--- Your goal ---
Please copy out the records that follow, word for word.

Top of Supplied information

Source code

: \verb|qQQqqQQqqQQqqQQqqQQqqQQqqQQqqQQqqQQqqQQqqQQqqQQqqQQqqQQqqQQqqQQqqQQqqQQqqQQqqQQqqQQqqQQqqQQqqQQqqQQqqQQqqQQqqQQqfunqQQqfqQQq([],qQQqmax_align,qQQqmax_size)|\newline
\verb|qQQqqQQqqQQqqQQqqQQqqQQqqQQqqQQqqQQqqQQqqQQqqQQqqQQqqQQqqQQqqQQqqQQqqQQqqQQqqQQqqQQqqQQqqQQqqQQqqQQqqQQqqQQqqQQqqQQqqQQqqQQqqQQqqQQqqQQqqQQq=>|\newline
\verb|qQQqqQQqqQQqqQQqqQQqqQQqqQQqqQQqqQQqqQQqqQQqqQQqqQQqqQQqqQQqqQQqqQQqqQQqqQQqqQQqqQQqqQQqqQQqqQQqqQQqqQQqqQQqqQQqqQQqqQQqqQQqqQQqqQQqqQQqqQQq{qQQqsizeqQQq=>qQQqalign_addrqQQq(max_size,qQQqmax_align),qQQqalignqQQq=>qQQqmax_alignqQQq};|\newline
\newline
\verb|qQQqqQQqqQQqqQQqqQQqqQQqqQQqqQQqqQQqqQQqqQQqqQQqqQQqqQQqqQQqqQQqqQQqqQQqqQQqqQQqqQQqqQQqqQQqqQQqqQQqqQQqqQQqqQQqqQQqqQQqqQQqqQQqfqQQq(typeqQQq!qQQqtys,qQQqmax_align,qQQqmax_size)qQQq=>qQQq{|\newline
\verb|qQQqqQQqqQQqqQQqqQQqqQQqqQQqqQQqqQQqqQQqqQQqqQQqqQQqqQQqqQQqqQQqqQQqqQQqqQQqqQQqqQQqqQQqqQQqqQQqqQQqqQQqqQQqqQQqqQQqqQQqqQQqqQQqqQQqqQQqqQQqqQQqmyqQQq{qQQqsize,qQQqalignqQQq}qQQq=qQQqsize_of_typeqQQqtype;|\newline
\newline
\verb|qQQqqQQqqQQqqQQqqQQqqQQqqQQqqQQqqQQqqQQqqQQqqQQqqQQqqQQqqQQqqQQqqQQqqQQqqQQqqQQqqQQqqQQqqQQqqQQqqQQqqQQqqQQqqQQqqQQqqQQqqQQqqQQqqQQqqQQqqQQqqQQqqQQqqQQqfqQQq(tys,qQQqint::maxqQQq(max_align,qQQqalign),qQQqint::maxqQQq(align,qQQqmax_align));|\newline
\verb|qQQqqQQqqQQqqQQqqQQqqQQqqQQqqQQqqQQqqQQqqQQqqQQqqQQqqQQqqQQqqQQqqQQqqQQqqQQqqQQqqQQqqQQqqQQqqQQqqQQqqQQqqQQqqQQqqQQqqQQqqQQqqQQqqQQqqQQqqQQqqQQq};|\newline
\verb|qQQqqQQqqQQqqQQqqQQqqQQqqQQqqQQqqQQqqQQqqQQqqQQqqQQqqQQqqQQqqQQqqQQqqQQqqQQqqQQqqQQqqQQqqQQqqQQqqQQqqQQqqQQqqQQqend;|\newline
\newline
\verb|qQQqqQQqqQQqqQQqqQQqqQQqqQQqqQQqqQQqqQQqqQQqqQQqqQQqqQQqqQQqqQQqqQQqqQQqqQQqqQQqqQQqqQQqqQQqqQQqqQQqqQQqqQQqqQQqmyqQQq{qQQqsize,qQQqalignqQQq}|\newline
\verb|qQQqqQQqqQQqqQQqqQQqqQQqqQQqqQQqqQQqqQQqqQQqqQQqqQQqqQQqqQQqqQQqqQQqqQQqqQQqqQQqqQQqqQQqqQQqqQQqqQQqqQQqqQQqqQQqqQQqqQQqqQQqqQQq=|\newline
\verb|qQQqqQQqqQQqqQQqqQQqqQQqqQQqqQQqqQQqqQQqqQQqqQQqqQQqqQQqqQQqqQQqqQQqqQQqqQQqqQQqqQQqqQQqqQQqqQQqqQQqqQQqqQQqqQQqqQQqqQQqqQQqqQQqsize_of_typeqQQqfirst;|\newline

Bottom of Supplied information

--- Answer for the task ---
Source code

: \verb|qQQqqQQqqQQqqQQqqQQqqQQqqQQqqQQqqQQqqQQqqQQqqQQqqQQqqQQqqQQqqQQqqQQqqQQqqQQqqQQqqQQqqQQqqQQqqQQqqQQqqQQqqQQqqQQqfunqQQqfqQQq([],qQQqmax_align,qQQqmax_size)|\newline
\verb|qQQqqQQqqQQqqQQqqQQqqQQqqQQqqQQqqQQqqQQqqQQqqQQqqQQqqQQqqQQqqQQqqQQqqQQqqQQqqQQqqQQqqQQqqQQqqQQqqQQqqQQqqQQqqQQqqQQqqQQqqQQqqQQqqQQqqQQqqQQq=>|\newline
\verb|qQQqqQQqqQQqqQQqqQQqqQQqqQQqqQQqqQQqqQQqqQQqqQQqqQQqqQQqqQQqqQQqqQQqqQQqqQQqqQQqqQQqqQQqqQQqqQQqqQQqqQQqqQQqqQQqqQQqqQQqqQQqqQQqqQQqqQQqqQQq{qQQqsizeqQQq=>qQQqalign_addrqQQq(max_size,qQQqmax_align),qQQqalignqQQq=>qQQqmax_alignqQQq};|\newline
\newline
\verb|qQQqqQQqqQQqqQQqqQQqqQQqqQQqqQQqqQQqqQQqqQQqqQQqqQQqqQQqqQQqqQQqqQQqqQQqqQQqqQQqqQQqqQQqqQQqqQQqqQQqqQQqqQQqqQQqqQQqqQQqqQQqqQQqfqQQq(typeqQQq!qQQqtys,qQQqmax_align,qQQqmax_size)qQQq=>qQQq{|\newline
\verb|qQQqqQQqqQQqqQQqqQQqqQQqqQQqqQQqqQQqqQQqqQQqqQQqqQQqqQQqqQQqqQQqqQQqqQQqqQQqqQQqqQQqqQQqqQQqqQQqqQQqqQQqqQQqqQQqqQQqqQQqqQQqqQQqqQQqqQQqqQQqqQQqmyqQQq{qQQqsize,qQQqalignqQQq}qQQq=qQQqsize_of_typeqQQqtype;|\newline
\newline
\verb|qQQqqQQqqQQqqQQqqQQqqQQqqQQqqQQqqQQqqQQqqQQqqQQqqQQqqQQqqQQqqQQqqQQqqQQqqQQqqQQqqQQqqQQqqQQqqQQqqQQqqQQqqQQqqQQqqQQqqQQqqQQqqQQqqQQqqQQqqQQqqQQqqQQqqQQqfqQQq(tys,qQQqint::maxqQQq(max_align,qQQqalign),qQQqint::maxqQQq(align,qQQqmax_align));|\newline
\verb|qQQqqQQqqQQqqQQqqQQqqQQqqQQqqQQqqQQqqQQqqQQqqQQqqQQqqQQqqQQqqQQqqQQqqQQqqQQqqQQqqQQqqQQqqQQqqQQqqQQqqQQqqQQqqQQqqQQqqQQqqQQqqQQqqQQqqQQqqQQqqQQq};|\newline
\verb|qQQqqQQqqQQqqQQqqQQqqQQqqQQqqQQqqQQqqQQqqQQqqQQqqQQqqQQqqQQqqQQqqQQqqQQqqQQqqQQqqQQqqQQqqQQqqQQqqQQqqQQqqQQqqQQqend;|\newline
\newline
\verb|qQQqqQQqqQQqqQQqqQQqqQQqqQQqqQQqqQQqqQQqqQQqqQQqqQQqqQQqqQQqqQQqqQQqqQQqqQQqqQQqqQQqqQQqqQQqqQQqqQQqqQQqqQQqqQQqmyqQQq{qQQqsize,qQQqalignqQQq}|\newline
\verb|qQQqqQQqqQQqqQQqqQQqqQQqqQQqqQQqqQQqqQQqqQQqqQQqqQQqqQQqqQQqqQQqqQQqqQQqqQQqqQQqqQQqqQQqqQQqqQQqqQQqqQQqqQQqqQQqqQQqqQQqqQQqqQQq=|\newline
\verb|qQQqqQQqqQQqqQQqqQQqqQQqqQQqqQQqqQQqqQQqqQQqqQQqqQQqqQQqqQQqqQQqqQQqqQQqqQQqqQQqqQQqqQQqqQQqqQQqqQQqqQQqqQQqqQQqqQQqqQQqqQQqqQQqsize_of_typeqQQqfirst;|\newline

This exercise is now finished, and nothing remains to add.